I figured it had to have been me (but a good chunk of the 20 downloads was actually me), but of course it is the simplest solution. I just unzipped the archive. Haven’t written it to disk yet, but I am sure it is fine. Thank you for the quick reply. I do have another issue when trying to build the image:
I attempted to build the Volumio image in WSL2 Debian Bookworm using the following command:
sudo ./build.sh -b arm -d pi -v 4.010
However, I ran into the following error:
[ .... ] Stage [2]: Creating Image
[ .. ] Image file: .//Volumio-4.010-2025-06-03-pi.img
[ .. ] Using DEBUG_IMAGE: no
4683+0 records in
4683+0 records out
4910481408 bytes (4.9 GB, 4.6 GiB) copied, 3.97863 s, 1.2 GB/s
Error: Partition(s) 1, 2, 3, 4, ... 64 on /dev/loop2 have been written, but we have been unable to inform the kernel of the change, probably because they are in use.

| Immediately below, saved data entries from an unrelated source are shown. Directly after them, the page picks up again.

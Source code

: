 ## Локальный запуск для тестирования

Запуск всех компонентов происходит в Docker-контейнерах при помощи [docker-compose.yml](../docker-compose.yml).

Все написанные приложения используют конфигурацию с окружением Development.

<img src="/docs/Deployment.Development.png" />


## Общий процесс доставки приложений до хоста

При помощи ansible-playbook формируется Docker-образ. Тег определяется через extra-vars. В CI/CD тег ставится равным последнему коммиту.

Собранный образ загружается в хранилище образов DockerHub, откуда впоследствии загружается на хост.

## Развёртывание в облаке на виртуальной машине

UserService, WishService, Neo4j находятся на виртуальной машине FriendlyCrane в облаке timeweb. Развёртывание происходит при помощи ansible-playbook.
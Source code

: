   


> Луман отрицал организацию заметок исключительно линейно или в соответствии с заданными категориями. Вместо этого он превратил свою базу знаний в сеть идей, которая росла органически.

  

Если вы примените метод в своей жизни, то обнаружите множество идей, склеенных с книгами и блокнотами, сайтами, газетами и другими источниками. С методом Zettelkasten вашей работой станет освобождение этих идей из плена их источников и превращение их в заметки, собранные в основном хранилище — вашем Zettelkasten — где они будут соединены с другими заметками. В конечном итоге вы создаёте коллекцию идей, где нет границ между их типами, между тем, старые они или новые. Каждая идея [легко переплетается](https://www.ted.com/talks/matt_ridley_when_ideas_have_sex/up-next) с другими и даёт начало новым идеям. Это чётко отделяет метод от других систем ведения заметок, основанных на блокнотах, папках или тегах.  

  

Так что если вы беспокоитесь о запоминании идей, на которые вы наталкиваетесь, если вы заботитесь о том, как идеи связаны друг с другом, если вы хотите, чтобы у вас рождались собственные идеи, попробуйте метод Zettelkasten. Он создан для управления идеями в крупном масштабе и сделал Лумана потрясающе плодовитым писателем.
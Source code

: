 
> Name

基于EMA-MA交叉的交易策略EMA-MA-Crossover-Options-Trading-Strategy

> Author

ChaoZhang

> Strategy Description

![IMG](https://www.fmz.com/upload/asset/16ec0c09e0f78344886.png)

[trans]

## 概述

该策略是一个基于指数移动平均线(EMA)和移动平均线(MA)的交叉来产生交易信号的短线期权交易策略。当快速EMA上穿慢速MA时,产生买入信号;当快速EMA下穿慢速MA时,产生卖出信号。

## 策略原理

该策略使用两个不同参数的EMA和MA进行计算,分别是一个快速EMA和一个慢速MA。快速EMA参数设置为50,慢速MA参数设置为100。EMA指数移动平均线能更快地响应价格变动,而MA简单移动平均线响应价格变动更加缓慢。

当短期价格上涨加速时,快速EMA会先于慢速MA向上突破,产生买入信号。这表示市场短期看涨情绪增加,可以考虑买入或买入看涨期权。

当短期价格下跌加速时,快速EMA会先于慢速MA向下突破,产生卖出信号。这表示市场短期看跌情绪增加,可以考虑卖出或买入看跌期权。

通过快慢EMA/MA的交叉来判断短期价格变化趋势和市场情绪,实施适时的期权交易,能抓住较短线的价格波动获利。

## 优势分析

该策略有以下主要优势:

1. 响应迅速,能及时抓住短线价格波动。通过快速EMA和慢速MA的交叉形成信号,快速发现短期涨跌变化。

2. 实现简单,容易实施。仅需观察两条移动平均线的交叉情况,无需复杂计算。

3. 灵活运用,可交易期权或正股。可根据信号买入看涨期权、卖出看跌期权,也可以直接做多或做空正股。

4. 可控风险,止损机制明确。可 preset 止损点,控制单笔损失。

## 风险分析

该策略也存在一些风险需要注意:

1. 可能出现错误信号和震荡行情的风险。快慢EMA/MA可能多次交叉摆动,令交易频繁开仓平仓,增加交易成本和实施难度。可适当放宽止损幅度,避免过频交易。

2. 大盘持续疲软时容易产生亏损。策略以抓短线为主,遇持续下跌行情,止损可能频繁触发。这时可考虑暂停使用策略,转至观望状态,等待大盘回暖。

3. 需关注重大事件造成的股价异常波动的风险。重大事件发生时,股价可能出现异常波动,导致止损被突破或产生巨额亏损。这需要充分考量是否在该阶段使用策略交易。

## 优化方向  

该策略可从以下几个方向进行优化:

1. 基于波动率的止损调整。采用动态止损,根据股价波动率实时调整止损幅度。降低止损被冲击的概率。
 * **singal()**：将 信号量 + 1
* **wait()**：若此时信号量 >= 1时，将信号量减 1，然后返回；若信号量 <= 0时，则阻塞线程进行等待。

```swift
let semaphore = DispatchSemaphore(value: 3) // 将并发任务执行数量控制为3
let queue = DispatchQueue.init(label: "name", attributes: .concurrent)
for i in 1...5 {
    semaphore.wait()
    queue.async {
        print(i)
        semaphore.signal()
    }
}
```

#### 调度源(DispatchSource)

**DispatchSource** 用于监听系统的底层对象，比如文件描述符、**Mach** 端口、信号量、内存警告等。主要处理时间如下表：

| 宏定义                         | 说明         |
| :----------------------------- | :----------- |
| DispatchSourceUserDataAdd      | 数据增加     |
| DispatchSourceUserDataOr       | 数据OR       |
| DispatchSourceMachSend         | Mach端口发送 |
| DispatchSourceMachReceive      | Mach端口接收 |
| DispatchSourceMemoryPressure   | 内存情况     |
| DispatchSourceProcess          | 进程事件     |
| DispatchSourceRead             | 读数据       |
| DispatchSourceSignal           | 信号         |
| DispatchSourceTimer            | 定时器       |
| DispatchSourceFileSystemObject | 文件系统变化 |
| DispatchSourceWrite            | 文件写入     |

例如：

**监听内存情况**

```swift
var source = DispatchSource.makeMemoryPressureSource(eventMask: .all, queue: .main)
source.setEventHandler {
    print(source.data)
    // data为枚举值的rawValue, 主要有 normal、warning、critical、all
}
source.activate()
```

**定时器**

As a result, the old partitions will remain in use. You should reboot now before making further changes.
[ error ] Imagebuilder script failed!!
[ error ] Error stack [source] <= [main] <= [ 65 /home/sean/build/scripts/makeimage.sh ]
[ .. ] Unmounting chroot temporary devices at
umount: /sys: umount failed: No such file or directory.
[ warn ] umount sys failed
[ .. ] Cleaning loop device /dev/loop2
/proc/devices: fopen failed: No such file or directory
Failed to set up list of device-mapper major numbers
Incompatible libdevmapper 1.02.185 (2022-05-18) and kernel driver (unknown version).
Command failed.
Steps Taken:
- Tried running the build multiple times.
- Ensured there were no other processes locking
/dev/loop2
. - Verified my WSL2 setup and checked for missing dependencies.
Questions:
- Has anyone successfully built the Volumio image in WSL2 Debian Bookworm?
- Could the partition error be related to WSL2’s virtualized kernel limitations?
- Are there recommended workarounds for handling loop device errors in WSL2?
Would love any insights from the community! Thanks for your help.